PROBLEM TO WORK ON: Copy each record exactly, word for word.

======== WORKING DATA

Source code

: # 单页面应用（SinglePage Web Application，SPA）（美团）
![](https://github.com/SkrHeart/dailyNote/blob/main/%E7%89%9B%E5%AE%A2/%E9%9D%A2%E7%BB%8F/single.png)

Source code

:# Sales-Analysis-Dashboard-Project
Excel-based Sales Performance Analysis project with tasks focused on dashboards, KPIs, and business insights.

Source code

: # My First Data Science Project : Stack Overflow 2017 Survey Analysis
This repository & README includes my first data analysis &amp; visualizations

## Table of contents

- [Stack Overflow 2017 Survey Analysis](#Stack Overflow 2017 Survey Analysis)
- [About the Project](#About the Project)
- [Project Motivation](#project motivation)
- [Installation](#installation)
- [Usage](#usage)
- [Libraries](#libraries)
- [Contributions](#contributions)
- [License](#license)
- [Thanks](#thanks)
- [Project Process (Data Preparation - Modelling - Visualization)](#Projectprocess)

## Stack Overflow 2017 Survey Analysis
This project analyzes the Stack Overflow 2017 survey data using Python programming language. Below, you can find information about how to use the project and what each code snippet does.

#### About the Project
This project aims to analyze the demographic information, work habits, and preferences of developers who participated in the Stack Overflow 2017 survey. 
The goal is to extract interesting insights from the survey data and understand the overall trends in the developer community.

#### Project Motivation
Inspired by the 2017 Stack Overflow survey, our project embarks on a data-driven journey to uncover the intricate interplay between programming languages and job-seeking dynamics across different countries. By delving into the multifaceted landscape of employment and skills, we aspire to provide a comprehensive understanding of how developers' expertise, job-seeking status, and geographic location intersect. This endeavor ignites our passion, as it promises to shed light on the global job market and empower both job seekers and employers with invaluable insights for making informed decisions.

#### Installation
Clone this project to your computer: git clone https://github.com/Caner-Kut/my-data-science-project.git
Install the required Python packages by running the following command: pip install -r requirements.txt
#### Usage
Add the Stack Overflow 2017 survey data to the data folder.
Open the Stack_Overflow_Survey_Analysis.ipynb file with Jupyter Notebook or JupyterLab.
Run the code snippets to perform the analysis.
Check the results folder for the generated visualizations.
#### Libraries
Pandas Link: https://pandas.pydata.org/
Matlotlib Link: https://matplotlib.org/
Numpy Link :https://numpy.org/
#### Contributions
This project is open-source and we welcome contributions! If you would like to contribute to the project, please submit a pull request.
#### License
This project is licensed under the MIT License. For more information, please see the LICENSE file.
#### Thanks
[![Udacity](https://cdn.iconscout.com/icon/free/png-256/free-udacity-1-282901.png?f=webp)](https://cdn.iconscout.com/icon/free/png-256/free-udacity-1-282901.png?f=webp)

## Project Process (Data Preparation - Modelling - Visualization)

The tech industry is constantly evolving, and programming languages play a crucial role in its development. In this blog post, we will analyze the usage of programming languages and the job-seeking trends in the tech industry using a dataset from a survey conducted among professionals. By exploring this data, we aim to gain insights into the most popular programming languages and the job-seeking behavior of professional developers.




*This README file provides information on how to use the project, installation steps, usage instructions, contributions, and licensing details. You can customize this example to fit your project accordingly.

================

SOLUTION FOR THIS TASK:
Source code

: # 单页面应用（SinglePage Web Application，SPA）（美团）
![](https://github.com/SkrHeart/dailyNote/blob/main/%E7%89%9B%E5%AE%A2/%E9%9D%A2%E7%BB%8F/single.png)

Source code

:# Sales-Analysis-Dashboard-Project
Excel-based Sales Performance Analysis project with tasks focused on dashboards, KPIs, and business insights.

Source code

: # My First Data Science Project : Stack Overflow 2017 Survey Analysis
This repository & README includes my first data analysis &amp; visualizations

## Table of contents

- [Stack Overflow 2017 Survey Analysis](#Stack Overflow 2017 Survey Analysis)
- [About the Project](#About the Project)
- [Project Motivation](#project motivation)
- [Installation](#installation)
- [Usage](#usage)
- [Libraries](#libraries)
- [Contributions](#contributions)
- [License](#license)
- [Thanks](#thanks)
- [Project Process (Data Preparation - Modelling - Visualization)](#Projectprocess)

## Stack Overflow 2017 Survey Analysis
This project analyzes the Stack Overflow 2017 survey data using Python programming language. Below, you can find information about how to use the project and what each code snippet does.

#### About the Project
This project aims to analyze the demographic information, work habits, and preferences of developers who participated in the Stack Overflow 2017 survey. 
The goal is to extract interesting insights from the survey data and understand the overall trends in the developer community.

#### Project Motivation
Inspired by the 2017 Stack Overflow survey, our project embarks on a data-driven journey to uncover the intricate interplay between programming languages and job-seeking dynamics across different countries. By delving into the multifaceted landscape of employment and skills, we aspire to provide a comprehensive understanding of how developers' expertise, job-seeking status, and geographic location intersect. This endeavor ignites our passion, as it promises to shed light on the global job market and empower both job seekers and employers with invaluable insights for making informed decisions.

#### Installation
Clone this project to your computer: git clone https://github.com/Caner-Kut/my-data-science-project.git
Install the required Python packages by running the following command: pip install -r requirements.txt
#### Usage
Add the Stack Overflow 2017 survey data to the data folder.
Open the Stack_Overflow_Survey_Analysis.ipynb file with Jupyter Notebook or JupyterLab.
Run the code snippets to perform the analysis.
Check the results folder for the generated visualizations.
#### Libraries
Pandas Link: https://pandas.pydata.org/
Matlotlib Link: https://matplotlib.org/
Numpy Link :https://numpy.org/
#### Contributions
This project is open-source and we welcome contributions! If you would like to contribute to the project, please submit a pull request.
#### License
This project is licensed under the MIT License. For more information, please see the LICENSE file.
#### Thanks
[![Udacity](https://cdn.iconscout.com/icon/free/png-256/free-udacity-1-282901.png?f=webp)](https://cdn.iconscout.com/icon/free/png-256/free-udacity-1-282901.png?f=webp)

## Project Process (Data Preparation - Modelling - Visualization)

The tech industry is constantly evolving, and programming languages play a crucial role in its development. In this blog post, we will analyze the usage of programming languages and the job-seeking trends in the tech industry using a dataset from a survey conducted among professionals. By exploring this data, we aim to gain insights into the most popular programming languages and the job-seeking behavior of professional developers.




*This README file provides information on how to use the project, installation steps, usage instructions, contributions, and licensing details. You can customize this example to fit your project accordingly.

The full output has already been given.